The very best part about UFO’s Are Real (and its subsequent sequel game, UFOs Are Real 2: Alien Autopsy) is its environment. As we sort of touched on about in the story, it captures every bit of kitsch that you’d hope to find in a setting themed (perfectly) to be an out-dated, hole in the wall-type video store. From the moment you walk in the door, you’re instantly immersed. It’s this weird déjà vu of a bygone time – and, assuming you’re old enough to even know how to operate a VHS cassette, it will become instantly recognizable.
From the parking lot, a modest sign in the window announces UFO Video (and it’s actually fairly easy to miss as the business marquee directly above their entry door is not for the venue.) Once in the lobby, you quickly realize that in actuality, there really is no lobby. The small first room is literally lined ceiling to floor on all sides with VHS tapes – actual, authentic, legit, (holy hell am I now old enough to say “antique”) VHS tapes. Every one of them is real, and every one of them works. And as we’ll touch on in the game play, you’ll soon find that out repeatedly.
The store’s back room, which is also very much part of the game, is sort of a mix of a 1980s rumpus room and a make-shift private screening space for the tapes. Again, the setting of the scene is quite successful and it really does create a tangible immersive mood. A projector hangs from the ceiling, connected to an old school VCR, which may soon become your natural enemy.
Both versions of UFOs Are Real start off in a truly compelling way – you enter the video store, and the clerk behind the counter hands you a tape he keeps secured out of reach. You take that tape into the back room, insert it into the VCR and hit play. What begins is footage from vintage, real UFO documentaries, before the tape glitches to give you your first clue. The set up would be an amazing way to start an immersive theater attraction of some sort. It really does pull you into its world.
So – about that game play. Each version of UFOs Are Real is broken into three “rounds.” Each round ends with you being given (blatantly) a numerical code to unlock the corresponding box on a table. Inside that box is your next tape, and a bunch of rocks. Each round consists of five “puzzles,” and all puzzles in a round are of the same style.
Round one is a game of pictures – where an image will flash upon the screen and you need to deduce what movie it could possibly connect to in the store. You then run down the hallway, find that tape, bring it back and play in the VCR. The images are clear enough that for this step, you do not need any prior knowledge of movies. Having it will give you an edge, yet even without it, you’ll still be able to essentially match the image to something you see on the tape’s cover art.

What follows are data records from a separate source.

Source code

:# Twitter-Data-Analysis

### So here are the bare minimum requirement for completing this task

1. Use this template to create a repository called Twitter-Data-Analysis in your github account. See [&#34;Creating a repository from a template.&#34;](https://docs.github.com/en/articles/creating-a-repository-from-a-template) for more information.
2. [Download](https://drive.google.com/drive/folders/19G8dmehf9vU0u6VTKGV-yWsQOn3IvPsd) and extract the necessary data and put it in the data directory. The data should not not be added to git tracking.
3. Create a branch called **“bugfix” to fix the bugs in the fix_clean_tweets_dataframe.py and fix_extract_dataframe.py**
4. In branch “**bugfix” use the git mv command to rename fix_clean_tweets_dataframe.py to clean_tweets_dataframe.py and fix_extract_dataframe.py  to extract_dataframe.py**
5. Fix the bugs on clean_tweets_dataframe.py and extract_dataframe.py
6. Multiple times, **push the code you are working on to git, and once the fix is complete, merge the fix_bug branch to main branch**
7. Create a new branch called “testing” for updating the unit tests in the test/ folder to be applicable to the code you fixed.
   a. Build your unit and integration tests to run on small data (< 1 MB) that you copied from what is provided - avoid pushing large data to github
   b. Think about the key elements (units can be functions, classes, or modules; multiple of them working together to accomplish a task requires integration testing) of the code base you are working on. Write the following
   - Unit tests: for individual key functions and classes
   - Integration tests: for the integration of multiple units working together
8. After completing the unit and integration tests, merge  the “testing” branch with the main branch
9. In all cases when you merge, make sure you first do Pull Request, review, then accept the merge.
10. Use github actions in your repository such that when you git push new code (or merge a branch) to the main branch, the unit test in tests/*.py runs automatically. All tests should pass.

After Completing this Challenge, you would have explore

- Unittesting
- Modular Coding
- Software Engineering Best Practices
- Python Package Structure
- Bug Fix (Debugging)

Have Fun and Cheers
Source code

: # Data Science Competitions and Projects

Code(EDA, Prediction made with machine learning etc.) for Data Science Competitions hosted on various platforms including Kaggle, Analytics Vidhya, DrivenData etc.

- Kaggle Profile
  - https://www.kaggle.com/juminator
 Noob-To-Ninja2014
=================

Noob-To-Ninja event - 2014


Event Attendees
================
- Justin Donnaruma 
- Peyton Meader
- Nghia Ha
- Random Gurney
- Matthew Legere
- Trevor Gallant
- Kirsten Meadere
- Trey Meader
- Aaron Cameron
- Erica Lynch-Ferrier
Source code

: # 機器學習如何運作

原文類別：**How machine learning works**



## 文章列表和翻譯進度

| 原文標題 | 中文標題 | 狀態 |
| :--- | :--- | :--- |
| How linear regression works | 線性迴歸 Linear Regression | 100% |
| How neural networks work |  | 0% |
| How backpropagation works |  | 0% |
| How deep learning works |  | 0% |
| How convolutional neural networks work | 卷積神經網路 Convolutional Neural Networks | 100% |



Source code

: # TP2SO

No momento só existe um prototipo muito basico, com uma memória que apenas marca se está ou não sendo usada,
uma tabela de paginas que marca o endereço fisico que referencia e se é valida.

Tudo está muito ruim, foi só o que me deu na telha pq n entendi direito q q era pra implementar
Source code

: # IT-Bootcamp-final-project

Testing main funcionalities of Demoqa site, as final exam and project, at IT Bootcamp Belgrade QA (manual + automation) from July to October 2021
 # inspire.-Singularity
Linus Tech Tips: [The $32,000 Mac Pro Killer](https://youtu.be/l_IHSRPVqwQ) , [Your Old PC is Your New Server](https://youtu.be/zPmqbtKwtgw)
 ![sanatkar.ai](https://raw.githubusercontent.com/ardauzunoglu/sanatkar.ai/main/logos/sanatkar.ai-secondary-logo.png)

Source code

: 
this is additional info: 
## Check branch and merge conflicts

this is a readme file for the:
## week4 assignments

We won’t go into quite as much detail about the subsequent rounds, but simply say it would help you to brush up on anagrams and pack your thesaurus. (And to be clear, you are openly allowed to use your phone to google or use any app you might find beneficial during your game – if that’s how you like to play escape rooms.) Just the same, in the first version of this game, you don’t particularly require any prior knowledge – though at times it dangerously skates the line.
Now that’s the first game – but the even bigger issue comes in the sequel; here, without prior knowledge of people (and specifically the ability to identify them simply by a headshot without caption) or such a vast enough knowledge of movies that you’d be able to identify a title by arbitrary key words that might appear somewhere within the film, you literally will be unable to continue playing through. Even with your phone in play, these just aren’t really the sort of things you can google to any great success.
But here’s an even bigger issue than all of that – each version of UFOs Are Real is nothing more than an exercise in repetition, and truthfully, doesn’t ever really have a single puzzle in the purest sense of the word. At its core, these games are just watch fifteen tapes in a row to find out the next tape to watch, which ultimately will give you the code to open the final box.
UFO Video is lucky to have its unique environment, because its gameplay is incredibly tedious and offers players no sense of reward along the way. (Although at the end, we did receive an equally kitschy custom trophy that we were invited to keep – but sadly we’ve been told that although that was once standard practice for every group, it’s no longer the case; they did it for us as a special occasion.)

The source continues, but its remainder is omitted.